Al-Adab al-kabīr serves as a foundational text in Arabic adab (belles-lettres and conduct) literature, functioning primarily as a mirror for princes and a practical manual for courtiers. The work is structured into sections addressing different echelons of power. The initial portions are directed toward a prince, outlining the fundamentals of statecraft, the importance of cultivating moral aides, the necessity of accepting constructive counsel, and the mechanics of maintaining authority.

The subsequent sections function as a pragmatic survival guide for state officials and the secretarial class (kuttab). It provides direct advice on navigating the volatile environment of the caliphal court, managing relations with rulers, and avoiding political pitfalls. The text places significant emphasis on interpersonal dynamics among peers, advocating for the cultivation of permanent friendships grounded in fidelity and loyalty.

Stylistically, al-Adab al-kabīr represents a pivotal transition in early Arabic prose. It integrates the structural parallelism found in early Islamic oratory (khutbah) with thematic elements of historical administrative traditions, establishing a benchmark for secular didactic literature in the early Abbasid era.

The Risāla fī al-Ṣaḥāba (Letter on the Entourage) is a political memorandum addressed to the second Abbasid caliph, Al-Mansur.
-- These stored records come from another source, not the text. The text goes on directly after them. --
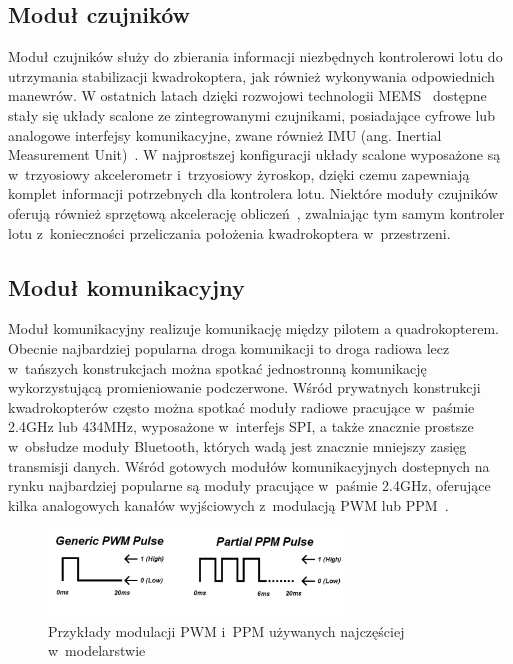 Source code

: \documentclass[11pt, twoside]{Thesis} %
\begin{document}
\subsection{Moduł czujników}

Moduł czujników służy do zbierania informacji niezbędnych kontrolerowi lotu do utrzymania stabilizacji kwadrokoptera, jak również wykonywania odpowiednich manewrów. W ostatnich latach dzięki rozwojowi technologii MEMS~\cite{mems1} dostępne stały się układy scalone ze zintegrowanymi czujnikami, posiadające cyfrowe lub analogowe interfejsy komunikacyjne, zwane również IMU (ang. Inertial Measurement Unit)~\cite{mems2}. W najprostszej konfiguracji układy scalone wyposażone są w~trzyosiowy akcelerometr i~trzyosiowy żyroskop, dzięki czemu zapewniają komplet informacji potrzebnych dla kontrolera lotu. Niektóre moduły czujników oferują również sprzętową akcelerację obliczeń~\cite{ds_mpu6050}, zwalniając tym samym kontroler lotu z~konieczności przeliczania położenia kwadrokoptera w~przestrzeni. 

\subsection{Moduł komunikacyjny}

Moduł komunikacyjny realizuje komunikację między pilotem a quadrokopterem. Obecnie najbardziej popularna droga komunikacji to droga radiowa lecz w~tańszych konstrukcjach można spotkać jednostronną komunikację wykorzystującą promieniowanie podczerwone. Wśród prywatnych konstrukcji kwadrokopterów często można spotkać moduły radiowe pracujące w~paśmie 2.4GHz lub 434MHz, wyposażone w~interfejs SPI, a także znacznie prostsze w~obsłudze moduły Bluetooth, których wadą jest znacznie mniejszy zasięg transmisji danych. Wśród gotowych modułów komunikacyjnych dostepnych na rynku najbardziej popularne są moduły pracujące w~paśmie 2.4GHz, oferujące kilka analogowych kanałów wyjściowych z~modulacją PWM lub PPM~\cite{quadro16,quadro17,quadro18,quadro19}. 

\begin{figure}[H]
	\centering
		\includegraphics[width=0.7\textwidth]{Pictures/quadrotor_controller_pwm_ppm.png}
	\caption[Przykłady modulacji w modelarstwie]{Przykłady modulacji PWM i~PPM używanych najczęściej w~modelarstwie}
	\label{fig:quadrotor_modules.png}
\end{figure}
\end{document}
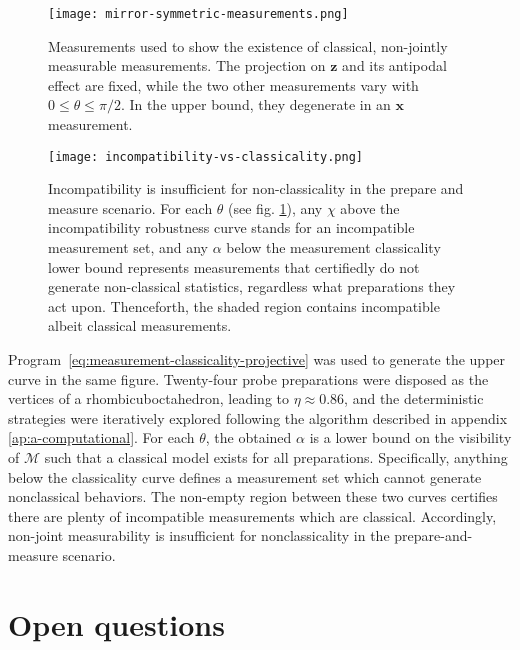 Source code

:             \begin{figure}
                \centering
                \texttt{[image: mirror-symmetric-measurements.png]}
                \caption{Measurements used to show the existence of classical, non-jointly measurable measurements. The projection on $\mathbf{z}$ and its antipodal effect are fixed, while the two other measurements vary with $0 \leq \theta \leq \pi/2$. In the upper bound, they degenerate in an $\mathbf{x}$ measurement.}
            \label{fig:mirror-symmetric-measurements}
            \end{figure}
            \begin{figure}
                \centering
                \texttt{[image: incompatibility-vs-classicality.png]}
                \caption{Incompatibility is insufficient for non-classicality in the prepare and measure scenario. For each $\theta$ (see fig. \ref{fig:mirror-symmetric-measurements}), any $\chi$ above the incompatibility robustness curve stands for an incompatible measurement set, and any $\alpha$ below the measurement classicality lower bound represents measurements that certifiedly do not generate non-classical statistics, regardless what preparations they act upon. Thenceforth, the shaded region contains incompatible albeit classical measurements.}
            \label{fig:incompatibility-vs-classicality}
            \end{figure}

            Program~\eqref{eq:measurement-classicality-projective} was used to generate the upper curve in the same figure. Twenty-four probe preparations were disposed as the vertices of a rhombicuboctahedron, leading to $\eta \approx 0.86$, and the deterministic strategies were iteratively explored following the algorithm described in appendix \ref{ap:a-computational}. For each $\theta$, the obtained $\alpha$ is a lower bound on the visibility of $\mathcal{M}$ such that a classical model exists for all preparations. Specifically, anything below the classicality curve defines a measurement set which cannot generate nonclassical behaviors. The non-empty region between these two curves certifies there are plenty of incompatible measurements which are classical. Accordingly, non-joint measurability is insufficient for nonclassicality in the prepare-and-measure scenario.


        \section{Open questions}

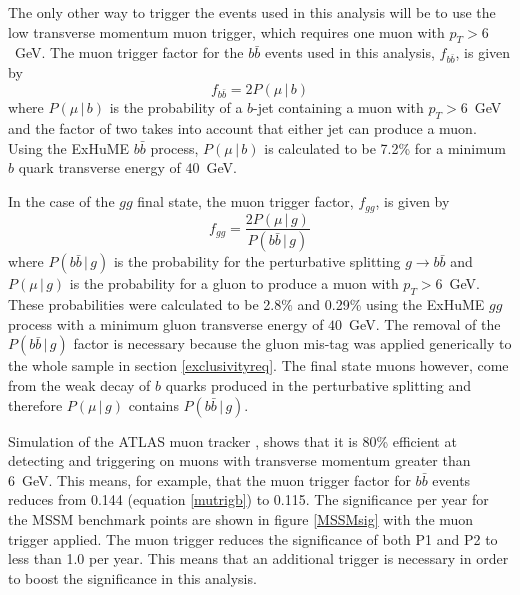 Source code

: The only other way to trigger the events used in this analysis will be to use the low transverse momentum muon trigger, which requires one muon with $p_T>6$~GeV. 
The muon trigger factor for the $b\bar{b}$ events used in this analysis, $f_{b\bar{b}}$, is given by 
\begin{equation}\label{mutrigb}
f_{b\bar{b}}=2P(\mu \, | \, b)
\end{equation}
where $P(\mu \, | \, b)$ is the probability of a $b$-jet containing a muon with $p_T>6$~GeV and the factor of two takes into account that either jet can produce a muon. Using the ExHuME $b\bar{b}$ process, $P(\mu \, | \, b)$ is calculated to be 7.2\% for a minimum $b$ quark transverse energy of $40$~GeV. 

In the case of the $gg$ final state, the muon trigger factor, $f_{gg}$, is given by
\begin{equation} \label{glutrig}
f_{gg} = \frac{2 P(\mu \, | \, g)}{P(b\bar{b} \, | \, g)}
\end{equation}
where $P(b\bar{b} \, | \, g)$ is the probability for the perturbative splitting $g\rightarrow b\bar{b}$ and $P(\mu \, | \, g)$ is the probability for a gluon to produce  a muon with $p_T>6$~GeV. These probabilities were calculated to be 2.8\% and 0.29\% using the ExHuME $gg$ process with a minimum gluon transverse energy of $40$~GeV. The removal of the $P(b\bar{b} \, | \, g)$ factor is necessary because the gluon mis-tag was applied generically to the whole sample in section \ref{exclusivityreq}. The final state muons however, come from the weak decay of $b$ quarks produced in the perturbative splitting and therefore $P(\mu \, | \, g)$ contains $P(b\bar{b} \, | \, g)$. 

Simulation of the ATLAS muon tracker \cite{:1999fq:Chapter11}, shows that it is 80\% efficient at detecting and triggering on muons with transverse momentum greater than 6~GeV. This means, for example, that the muon trigger factor for $b\bar{b}$ events reduces from 0.144 (equation \ref{mutrigb}) to 0.115. The significance per year for the MSSM benchmark points are shown in figure \ref{MSSMsig} with the muon trigger applied. The muon trigger reduces the significance of both P1 and P2 to less than 1.0 per year. This means that an additional trigger is necessary in order to boost the significance in this analysis.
Modern historians analyze the text as a foundational document in early Islamic administrative thought, offering practical strategies for consolidating caliphal authority following the Abbasid revolution. The treatise addresses systemic administrative challenges, proposing specific reforms for military logistics, the taxation system (kharaj), and the careful selection of state officials.

The most historically significant aspect of the Risāla, widely highlighted by legal scholars, is its explicit proposal for the state codification of Islamic law. Observing the severe divergence in legal rulings across different provinces, Ibn al-Muqaffa' advised the caliph to review varying judicial decisions and enact a standardized legal code to impose imperial uniformity. Although the Abbasid state did not implement this recommendation, academics cite the proposal as a critical early attempt to centralize judicial authority and resolve legal discrepancies within the empire.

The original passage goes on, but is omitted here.